■ **What to do**
Your answer should consist of each line below that contains the string "return".

::: Available data

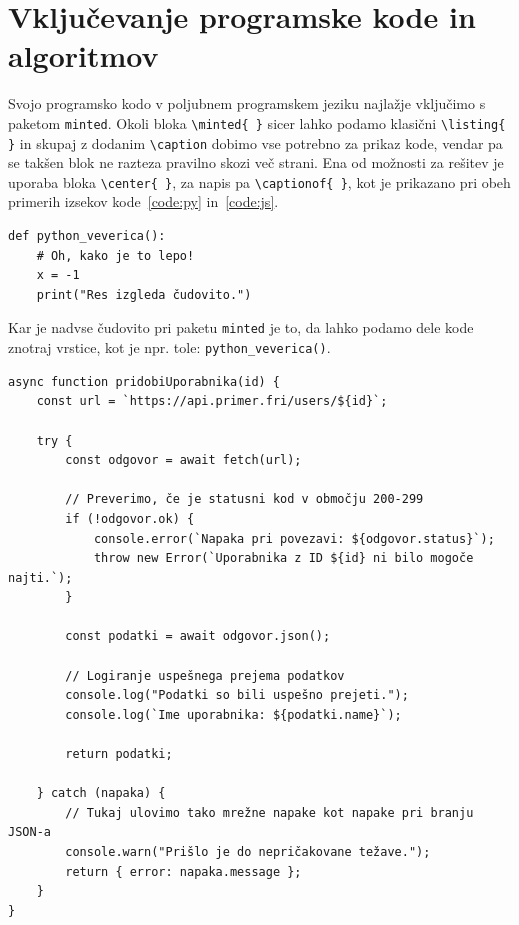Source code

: \documentclass[a4paper,12pt,openright]{book}
\begin{document}
\chapter{Vključevanje programske kode in algoritmov}
\label{ch:koda}

Svojo programsko kodo v poljubnem programskem jeziku najlažje vključimo s paketom \texttt{minted}. Okoli bloka \texttt{\textbackslash minted\{ \}} sicer lahko podamo klasični \texttt{\textbackslash listing\{ \}} in skupaj z dodanim \texttt{\textbackslash caption} dobimo vse potrebno za prikaz kode, vendar pa se takšen blok ne razteza pravilno skozi več strani. Ena od možnosti za rešitev je uporaba bloka \texttt{\textbackslash center\{ \}}, za napis pa \texttt{\textbackslash captionof\{ \}}, kot je prikazano pri obeh primerih izsekov kode~\ref{code:py} in~\ref{code:js}.

\begin{center}

\begin{verbatim}
def python_veverica():
    # Oh, kako je to lepo!
    x = -1
    print("Res izgleda čudovito.")
\end{verbatim}

\label{code:py}
\end{center}

Kar je nadvse čudovito pri paketu \texttt{minted} je to, da lahko podamo dele kode znotraj vrstice, kot je npr. tole: \texttt{python_veverica()}.

\begin{center}

\begin{verbatim}
async function pridobiUporabnika(id) {
    const url = `https://api.primer.fri/users/${id}`;
    
    try {
        const odgovor = await fetch(url);
        
        // Preverimo, če je statusni kod v območju 200-299
        if (!odgovor.ok) {
            console.error(`Napaka pri povezavi: ${odgovor.status}`);
            throw new Error(`Uporabnika z ID ${id} ni bilo mogoče najti.`);
        }

        const podatki = await odgovor.json();
        
        // Logiranje uspešnega prejema podatkov
        console.log("Podatki so bili uspešno prejeti.");
        console.log(`Ime uporabnika: ${podatki.name}`);
        
        return podatki;
        
    } catch (napaka) {
        // Tukaj ulovimo tako mrežne napake kot napake pri branju JSON-a
        console.warn("Prišlo je do nepričakovane težave.");
        return { error: napaka.message };
    }
}
\end{verbatim}
\label{code:js}
\end{center}
\end{document}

::::::

■ **Solved problem**
        return podatki;
        return { error: napaka.message };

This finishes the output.